On 30 November Marraja died of an unrecorded cause, and that same day the Portuguese were joined by a strong fleet of 60 vessels from Johor and 100 from Patani, transporting 9,000 warriors and personally commanded by the Sultan of Johor. They would take no part in the fighting, as upon being informed of their arrival the Laksamana sent out the ambassador Pero de Abreu to inform the Portuguese that he wished for terms.

==Aftermath==

Portuguese naval and war banner, featuring the Cross of the Order of Christ.

As Dom Nuno demanded the unconditional surrender of the Acehnese, the Laksamana refused to give himself in. Instead he set his ships on fire, abandon the wounded and proceed to Pahang overland on 6 December so as to surrender there. The Portuguese captured considerable spoil from the Acehnese camp, that included 30 galleys, 170 Ottoman, Dutch, English and Portuguese artillery pieces, and thousands of firearms and other weapons.

Dom Nuno Álvares Botelho was well received after returning to Malacca in with his success being celebrated with long festivities both in Malacca and Portugal. The Sultan of Johor was also received ashore with full honours. In January the Laksamana reached Pahang, where he was arrested and delivered to the Portuguese.

The huge Acehnese flagship "Wonder of the World" was captured, repaired, and displayed at Malacca and Goa. The Sultan of Perak, a vassal of the Sultan of Aceh, defected and rejoined the Portuguese as an ally.

The Battle of Duyon River proved to be a decisive engagement that ended aggressive Acehnese expansionism and started a period of internal dispute and decline in Aceh. In subsequent years after 1629, Aceh external policy as well as internal theological doctrine would undergo deep changes, reflecting a society in turmoil.

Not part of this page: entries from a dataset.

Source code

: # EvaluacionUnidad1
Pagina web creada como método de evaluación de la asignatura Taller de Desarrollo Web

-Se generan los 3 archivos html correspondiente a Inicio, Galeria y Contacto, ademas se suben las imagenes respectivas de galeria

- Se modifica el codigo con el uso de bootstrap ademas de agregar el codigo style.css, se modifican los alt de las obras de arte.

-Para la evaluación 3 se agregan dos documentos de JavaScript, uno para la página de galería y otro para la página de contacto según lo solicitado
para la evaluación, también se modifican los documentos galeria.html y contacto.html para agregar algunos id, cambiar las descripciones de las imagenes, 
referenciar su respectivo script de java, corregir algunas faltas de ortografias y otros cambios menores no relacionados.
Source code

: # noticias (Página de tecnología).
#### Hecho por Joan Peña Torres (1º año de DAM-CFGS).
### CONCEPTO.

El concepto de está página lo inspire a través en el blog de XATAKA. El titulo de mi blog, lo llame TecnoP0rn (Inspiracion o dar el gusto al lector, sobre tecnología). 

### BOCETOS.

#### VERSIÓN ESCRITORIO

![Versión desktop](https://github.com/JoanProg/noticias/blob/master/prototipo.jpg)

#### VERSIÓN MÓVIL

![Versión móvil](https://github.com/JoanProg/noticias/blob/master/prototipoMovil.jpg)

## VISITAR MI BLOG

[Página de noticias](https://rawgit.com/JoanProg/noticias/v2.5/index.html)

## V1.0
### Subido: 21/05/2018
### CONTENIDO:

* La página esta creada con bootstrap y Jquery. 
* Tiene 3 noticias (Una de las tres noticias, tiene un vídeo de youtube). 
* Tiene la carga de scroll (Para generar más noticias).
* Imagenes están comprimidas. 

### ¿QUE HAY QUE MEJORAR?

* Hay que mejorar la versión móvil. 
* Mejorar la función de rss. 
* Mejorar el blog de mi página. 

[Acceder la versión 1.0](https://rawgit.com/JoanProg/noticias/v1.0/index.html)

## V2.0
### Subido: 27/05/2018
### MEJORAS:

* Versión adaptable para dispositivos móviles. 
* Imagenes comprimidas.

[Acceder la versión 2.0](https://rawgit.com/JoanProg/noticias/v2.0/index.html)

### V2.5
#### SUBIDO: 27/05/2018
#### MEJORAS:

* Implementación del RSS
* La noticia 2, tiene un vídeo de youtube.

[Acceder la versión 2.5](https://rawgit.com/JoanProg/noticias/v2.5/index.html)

Iskandar Muda died in 1637, his successor was reluctant to aid the Dutch and attack Portuguese Malacca. His brief reign was marked by religious turmoil and dispute. He was in turn succeeded by a daughter of Iskandar Muda, who did not continue her father's policy of expansionism, which probably reflected the mood in Aceh after 1629.

The Viceroy of Portuguese India Miguel de Noronha, commented, "I can affirm that all the victories that we read about in the chronicles of India cannot compare with this one." Thus, from a Portuguese perspective, the situation in the straits of Malacca had taken a positive turn.